Online Case Study: Newton's Nation

In four years, Newton’s Nation has become Australia’s largest action sports and music festival, with crowds growing tenfold from the first event in 2009.

Bathurst, the Newton’s nation festival serves up adrenalin-fuelled downhill mountain biking, skateboarding, scootering and BMX biking. At night the festival switches from sport to music. It attracted 1500 spectators in 2009, but director Michael Taylor expects 10,000 this year, and says much of that growth has come because of the festival’s digital strategy.

Newton’s Nation has a website with photo and video galleries and a Facebook page. While those are not new, the festival uses them as channels to publish high-quality content and engage fans. “Fans of action sports tend to be counter-culture,” explains Taylor. “Mainstream media rarely gives them what they want so they find it online, share it with their fans and friends and form tribes of similar-minded people.”

Newton’s Nation decided to place itself in the centre of these communities by becoming an active content provider. “Our strategy is about engagement and content. The BMX highlight reel of our last competition got 110,000 hits on YouTube. Delivering high-quality content is invaluable to us and we try to create as much as possible.”

Taylor admits the Facebook page began life under-resourced and off-tone. “Now it’s well-resourced — our social media people are pro-BMX riders and pro-skaters. We ask members their opinion on certain bands or tricks and they, in turn, help us with decisions we need to make.”

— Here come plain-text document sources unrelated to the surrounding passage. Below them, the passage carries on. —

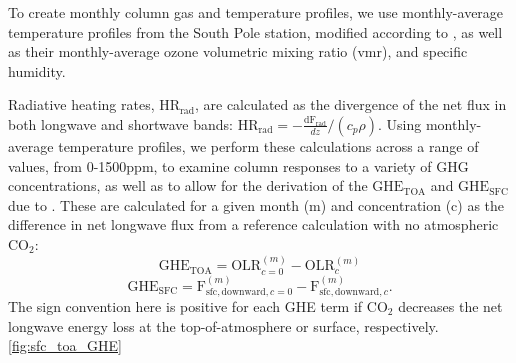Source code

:\documentclass[draft]{agujournal2019}
\begin{document}
To create monthly column gas and temperature profiles, we use monthly-average temperature profiles from the South Pole station, modified according to , as well as their monthly-average ozone volumetric mixing ratio (vmr), and specific humidity. 

Radiative heating rates, $\text{HR}_{\text{rad}}$, are calculated as the divergence of the net flux in both longwave and shortwave bands: $\text{HR}_{\text{rad}} = -\frac{\text{dF}_{\text{rad}}}{dz} /(c_p \rho) $. Using monthly-average temperature profiles, we perform these calculations across a range of  values, from 0-1500ppm, to examine column responses to a variety of GHG concentrations, as well as to allow for the derivation of the $\text{GHE}_\text{{TOA}}$ and $\text{GHE}_{\text{SFC}}$ due to .  These are calculated for a given month (m) and  concentration (c) as the difference in net longwave flux from a reference calculation with no atmospheric CO$_2$: 
\begin{equation}
    {\text{GHE}_\text{{TOA}}} = \text{OLR}_{c=0}^{(m)} - \text{OLR}_{c}^{(m)}
\end{equation}
\begin{equation}
    {\text{GHE}_\text{{SFC}}} = \text{F}_{\text{sfc}, \text{downward}, c=0}^{(m)} - \text{F}_{\text{sfc}, \text{downward}, c}^{(m)}.
\end{equation}
The sign convention here is positive for each GHE term if CO$_2$ decreases the net longwave energy loss at the top-of-atmosphere or surface, respectively. \ref{fig:sfc_toa_GHE} \cite{loeb_clouds_2018,kato_surface_2018}   
\end{document}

For example, Newton’s Nation saved itself a major construction project this year by asking its scootering community how it felt about competing at the bottom of Mount Panorama. “Surprisingly, they liked the idea of an exclusive scootering zone, which meant we avoided spending $28,000 on asphalting an area at the top of the mountain. It’s pretty powerful.”


  1. Create genuine dialogue. “Two-way dialogue is more powerful than a one-way monologue like a TV commercial or a billboard. Don’t moderate blog comments — answer them instead. This means you can talk about your message. Commit resources to fast response times.”
  2. Use the right tone. “Understand your audience and speak in their language. But be authentic! Don’t be a big company trying to be a cool 16 year old. It doesn’t work. If you come across as authentic your consumers trust you and tell you when something’s rubbish.”
  3. Produce quality content. “We’re constantly looking at filming and creating content for our online channels. We make sure it’s not half-arsed! It needs proper editing and grading to look good. If you commit to quality, people will pass it on. If it’s filmed on an iPhone and looks  rubbish, a couple of people will watch it but it won’t go anywhere.”